FTN95 can create code for either a .NET platform or a Win32 platform. When working from Visual Studio you select the platform when a project is created. The platform can be changed from the Configuration Manager dialog (see A Simple Fortran Project). When working from a command line, by default FTN95 produces code for a Win32 platform whilst the command line switch /CLR selects the .NET platform.
With version 6.35 and above of FTN95 different versions of the .NET Framework can be targeted. To target version 2.0 of the .NET Framework use /CLR along with /CLR_VER 2 and to target version 4.0 of the .NET Framework use /CLR along with /CLR_VER 4. Note that versions 3.0 and 3.5 of the .NET framework are actually extensions to the core of 2.0.
For a Win32 platform, .OBJ files generated by FTN95 are linked using SLINK to produce a .EXE or .DLL file. This process is hidden from the user when working from Visual studio. The call to SLINK is also hidden when /LINK or /LGO are used with FTN95 on a command line.
For a .NET platform, .DBK files are generated by FTN95 and linked using DBK_LINK2 (for version 2 of the .NET Framework) or DBK_LINK4 (for version 4 of the .NET Framework) to produce a .NET assembly (a .EXE or .DLL file) or a .NET module (this is different from a Fortran module). The resulting assembly or module uses an intemediate language that is translated into machine instructions when it is run or installed. The software that does the translation is known as a JIT (Just In Time) compiler and is built into the .NET environment. Each individual .NET platform will have its own JIT compiler.
As of version 6.35 of FTN95, support for version 1.1 of the .NET Framework and DBK_LINK has been removed.

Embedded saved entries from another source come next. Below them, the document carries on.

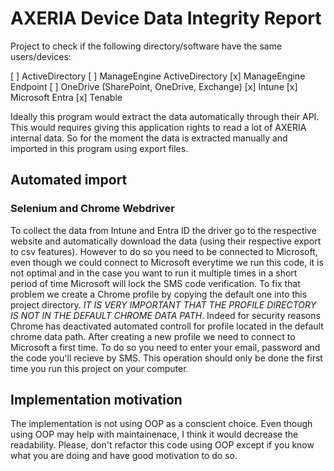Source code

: # AXERIA Device Data Integrity Report

Project to check if the following directory/software have the same users/devices:

[ ] ActiveDirectory
[ ] ManageEngine ActiveDirectory
[x] ManageEngine Endpoint
[ ] OneDrive (SharePoint, OneDrive, Exchange)
[x] Intune
[x] Microsoft Entra
[x] Tenable

Ideally this program would extract the data automatically through their API.
This would requires giving this application rights to read a lot of AXERIA internal data.
So for the moment the data is extracted manually and imported in this program using export files.

## Automated import

### Selenium and Chrome Webdriver

To collect the data from Intune and Entra ID the driver go to the respective website and automatically download the data
(using their respective export to csv features). However to do so you need to be connected to Microsoft, even though we could
connect to Microsoft everytime we run this code, it is not optimal and in the case you want to run it multiple times in a short period
of time Microsoft will lock the SMS code verification.
To fix that problem we create a Chrome profile by copying the default one into this project directory.
*IT IS VERY IMPORTANT THAT THE PROFILE DIRECTORY IS NOT IN THE DEFAULT CHROME DATA PATH*. Indeed for security reasons Chrome
has deactivated automated controll for profile located in the default chrome data path.
After creating a new profile we need to connect to Microsoft a first time. To do so you need to enter your email, password and the 
code you'll recieve by SMS. This operation should only be done the first time you run this project on your computer.


## Implementation motivation

The implementation is not using OOP as a conscient choice.
Even though using OOP may help with maintainenace, I think it would decrease the readability.
Please, don't refactor this code using OOP except if you know what you are doing and have good motivation to do so.
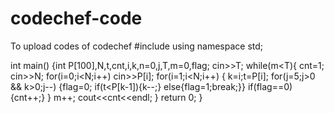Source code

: # codechef-code
To upload codes of codechef
#include <iostream>
using namespace std;

int main() 
{int P[100],N,t,cnt,i,k,n=0,j,T,m=0,flag;
    cin>>T;
    while(m<T){
    	cnt=1;
	cin>>N;
	for(i=0;i<N;i++)
	    cin>>P[i];
	for(i=1;i<N;i++)
	{   k=i;t=P[i];
	    for(j=5;j>0 && k>0;j--)
	    {flag=0;
	    if(t<P[k-1]){k--;}
	    else{flag=1;break;}}
	    if(flag==0){cnt++;}
	}
	m++;
	cout<<cnt<<endl;
    }
	return 0;
}
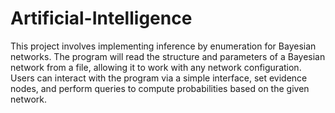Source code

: # Artificial-Intelligence

This project involves implementing inference by enumeration for Bayesian networks. The program will read the structure and parameters of a Bayesian network from a file, allowing it to work with any network configuration. Users can interact with the program via a simple interface, set evidence nodes, and perform queries to compute probabilities based on the given network.
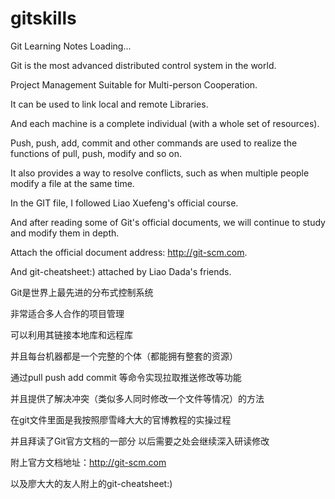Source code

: # gitskills

Git Learning Notes Loading...

Git is the most advanced distributed control system in the world.

Project Management Suitable for Multi-person Cooperation.

It can be used to link local and remote Libraries.

And each machine is a complete individual (with a whole set of resources).

Push, push, add, commit and other commands are used to realize the functions of pull, push, modify and so on.

It also provides a way to resolve conflicts, such as when multiple people modify a file at the same time.

In the GIT file, I followed Liao Xuefeng's official course.

And after reading some of Git's official documents, we will continue to study and modify them in depth.

Attach the official document address: http://git-scm.com.

And git-cheatsheet:) attached by Liao Dada's friends.



Git是世界上最先进的分布式控制系统

非常适合多人合作的项目管理

可以利用其链接本地库和远程库

并且每台机器都是一个完整的个体（都能拥有整套的资源）

通过pull push add commit 等命令实现拉取推送修改等功能


并且提供了解决冲突（类似多人同时修改一个文件等情况）的方法

在git文件里面是我按照廖雪峰大大的官博教程的实操过程

并且拜读了Git官方文档的一部分 以后需要之处会继续深入研读修改

附上官方文档地址：http://git-scm.com

以及廖大大的友人附上的git-cheatsheet:)
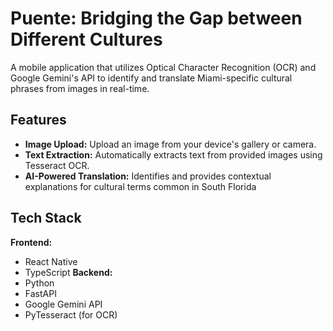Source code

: # Puente: Bridging the Gap between Different Cultures

A mobile application that utilizes Optical Character Recognition (OCR) and Google Gemini's API to identify and translate Miami-specific cultural phrases from images in real-time.

## Features
* **Image Upload:** Upload an image from your device's gallery or camera.
* **Text Extraction:** Automatically extracts text from provided images using Tesseract OCR.
* **AI-Powered Translation:** Identifies and provides contextual explanations for cultural terms common in South Florida

## Tech Stack
**Frontend:**
* React Native
* TypeScript
**Backend:**
* Python
* FastAPI
* Google Gemini API
* PyTesseract (for OCR)
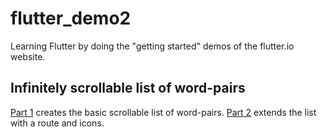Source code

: # flutter_demo2

Learning Flutter by doing the "getting started" demos of the flutter.io website.

## Infinitely scrollable list of word-pairs

[Part 1](https://flutter.io/docs/get-started/codelab)
creates the basic scrollable list of word-pairs.
[Part 2](https://codelabs.developers.google.com/codelabs/first-flutter-app-pt2/#3)
extends the list with a route and icons.

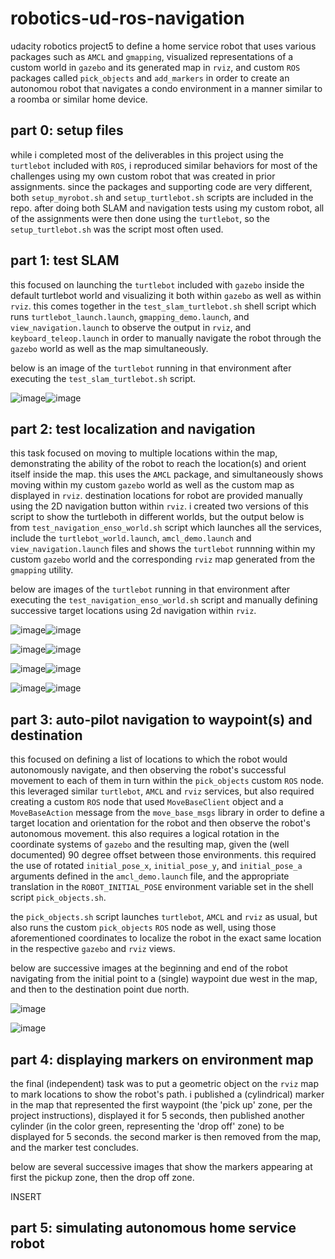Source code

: # robotics-ud-ros-navigation
udacity robotics project5 to define a home service robot that uses various packages such as `AMCL` and `gmapping`, visualized representations of a custom world in `gazebo` and its generated map in `rviz`, and custom `ROS` packages called `pick_objects` and `add_markers` in order to create an autonomou robot that navigates a condo environment in a manner similar to a roomba or similar home device. 

## part 0: setup files
while i completed most of the deliverables in this project using the `turtlebot` included with `ROS`, i reproduced similar behaviors for most of the challenges using my own custom robot that was created in prior assignments.  since the packages and supporting code are very different, both `setup_myrobot.sh` and `setup_turtlebot.sh` scripts are included in the repo.  after doing both SLAM and navigation tests using my custom robot, all of the assignments were then done using the `turtlebot`, so the `setup_turtlebot.sh` was the script most often used. 

## part 1: test SLAM
this focused on launching the `turtlebot` included with `gazebo` inside the default turtlebot world and visualizing it both within `gazebo` as well as within `rviz`.  this comes together in the `test_slam_turtlebot.sh` shell script which runs `turtlebot_launch.launch`, `gmapping_demo.launch`, and `view_navigation.launch` to observe the output in `rviz`, and `keyboard_teleop.launch` in order to manually navigate the robot through the `gazebo` world as well as the map simultaneously.  

below is an image of the `turtlebot` running in that environment after executing the `test_slam_turtlebot.sh` script. 

![image](https://user-images.githubusercontent.com/19736497/210157423-c38c8d02-35b3-4d96-bbe9-bc287c67ed91.png)![image](https://user-images.githubusercontent.com/19736497/210157605-cefbf39a-8c90-454b-9d43-fa680b3673e2.png)

## part 2: test localization and navigation
this task focused on moving to multiple locations within the map, demonstrating the ability of the robot to reach the location(s) and orient itself inside the map. this uses the `AMCL` package, and simultaneously shows moving within my custom `gazebo` world as well as the custom map as displayed in `rviz`.  destination locations for robot are provided manually using the 2D navigation button within `rviz`. i created two versions of this script to show the turtleboth in different worlds, but the output below is from `test_navigation_enso_world.sh` script which launches all the services, include the `turtlebot_world.launch`, `amcl_demo.launch` and `view_navigation.launch` files and shows the `turtlebot` runnning within my custom `gazebo` world and the corresponding `rviz` map generated from the `gmapping` utility. 

below are images of the `turtlebot` running in that environment after executing the `test_navigation_enso_world.sh` script and manually defining successive target locations using 2d navigation within `rviz`. 

![image](https://user-images.githubusercontent.com/19736497/210157539-512741a2-8929-4fc5-9561-ebb7a7a692e4.png)![image](https://user-images.githubusercontent.com/19736497/210157635-d94168ae-7664-4078-acc1-e269b9f3a3c6.png)

![image](https://user-images.githubusercontent.com/19736497/210157566-1b95a6c5-cc8b-4e75-8b78-f000a335ed25.png)![image](https://user-images.githubusercontent.com/19736497/210157638-5be6dda4-616c-4f82-b543-b2479184adc2.png)

![image](https://user-images.githubusercontent.com/19736497/210157575-956f60a1-5eb1-4e67-ba6d-4bb5ac080806.png)![image](https://user-images.githubusercontent.com/19736497/210157645-7a43e338-8f2d-4744-b4dc-da6212c8ceff.png)

![image](https://user-images.githubusercontent.com/19736497/210157583-ecda317e-662c-45d7-82a7-1365c600406e.png)![image](https://user-images.githubusercontent.com/19736497/210157648-13533e40-4ddb-46b6-b9e6-bfbcbc5ee19c.png)

## part 3: auto-pilot navigation to waypoint(s) and destination
this focused on defining a list of locations to which the robot would autonomously navigate, and then observing the robot's successful movement to each of them in turn within the `pick_objects` custom `ROS` node.  this leveraged similar `turtlebot`, `AMCL` and `rviz` services, but also required creating a custom `ROS` node that used `MoveBaseClient` object and a `MoveBaseAction` message from the `move_base_msgs` library in order to define a target location and orientation for the robot and then observe the robot's autonomous movement.  this also requires a logical rotation in the coordinate systems of `gazebo` and the resulting map, given the (well documented) 90 degree offset between those environments.  this required the use of rotated `initial_pose_x`, `initial_pose_y`, and `initial_pose_a` arguments defined in the `amcl_demo.launch` file, and the appropriate translation in the `ROBOT_INITIAL_POSE` environment variable set in the shell script `pick_objects.sh`.  

the `pick_objects.sh` script launches `turtlebot`, `AMCL` and `rviz` as usual, but also runs the custom `pick_objects` `ROS` node as well, using those aforementioned coordinates to localize the robot in the exact same location in the respective `gazebo` and `rviz` views. 

below are successive images at the beginning and end of the robot navigating from the initial point to a (single) waypoint due west in the map, and then to the destination point due north.  

![image](https://user-images.githubusercontent.com/19736497/210182173-39284aa9-d7c0-4c56-866f-e69ad83a0f96.png)

![image](https://user-images.githubusercontent.com/19736497/210182181-e67532b8-267c-4157-b9a7-599dae4f2065.png)

## part 4: displaying markers on environment map
the final (independent) task was to put a geometric object on the `rviz` map to mark locations to show the robot's path.  i published a (cylindrical) marker in the map that represented the first waypoint (the 'pick up' zone, per the project instructions), displayed it for 5 seconds, then published another cylinder (in the color green, representing the 'drop off' zone) to be displayed for 5 seconds.  the second marker is then removed from the map, and the marker test concludes.  

below are several successive images that show the markers appearing at first the pickup zone, then the drop off zone. 

INSERT

## part 5: simulating autonomous home service robot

The .NET environment provides a much greater inter-operability between different computer languages and facilitates linking software to the web. It also allows software to be insulated from many of the vagaries of hardware because these matters can now be handled by the JIT compiler.
FTN95 can produce .NET code from existing Fortran programs. These must be either Standard conforming programs or programs that use only Silverfrost Fortran extensions (ClearWin+ programs must be rewritten for .NET). This means that, in many cases, all that you have to do is recompile your existing code in order to create a .NET application.
Targeting different versions of the .NET Framework
To target version 2.0 of the .NET Framework:
Use /CLR and CLR_VER 2 on the command line for FTN95 and use the linker DBK_LINK2. When using Visual Studio 2005 or 2008, version 2.0 of the .NET Framework is targeted by default.
To target version 4.0 of the .NET Framework:
Use /CLR and CLR_VER 4 on the command line for FTN95 and use the linker DBK_LINK4. When using Visual Studio 2010, version 4.0 of the .NET Framework is targeted by default.
Previous users of FTN95 may need to make any changes to build scripts if version 1.1 of the .NET Framework was being targeted using DBK_LINK. Support for version 1.1 of the .NET Framework and DBK_LINK has been removed as version 6.35.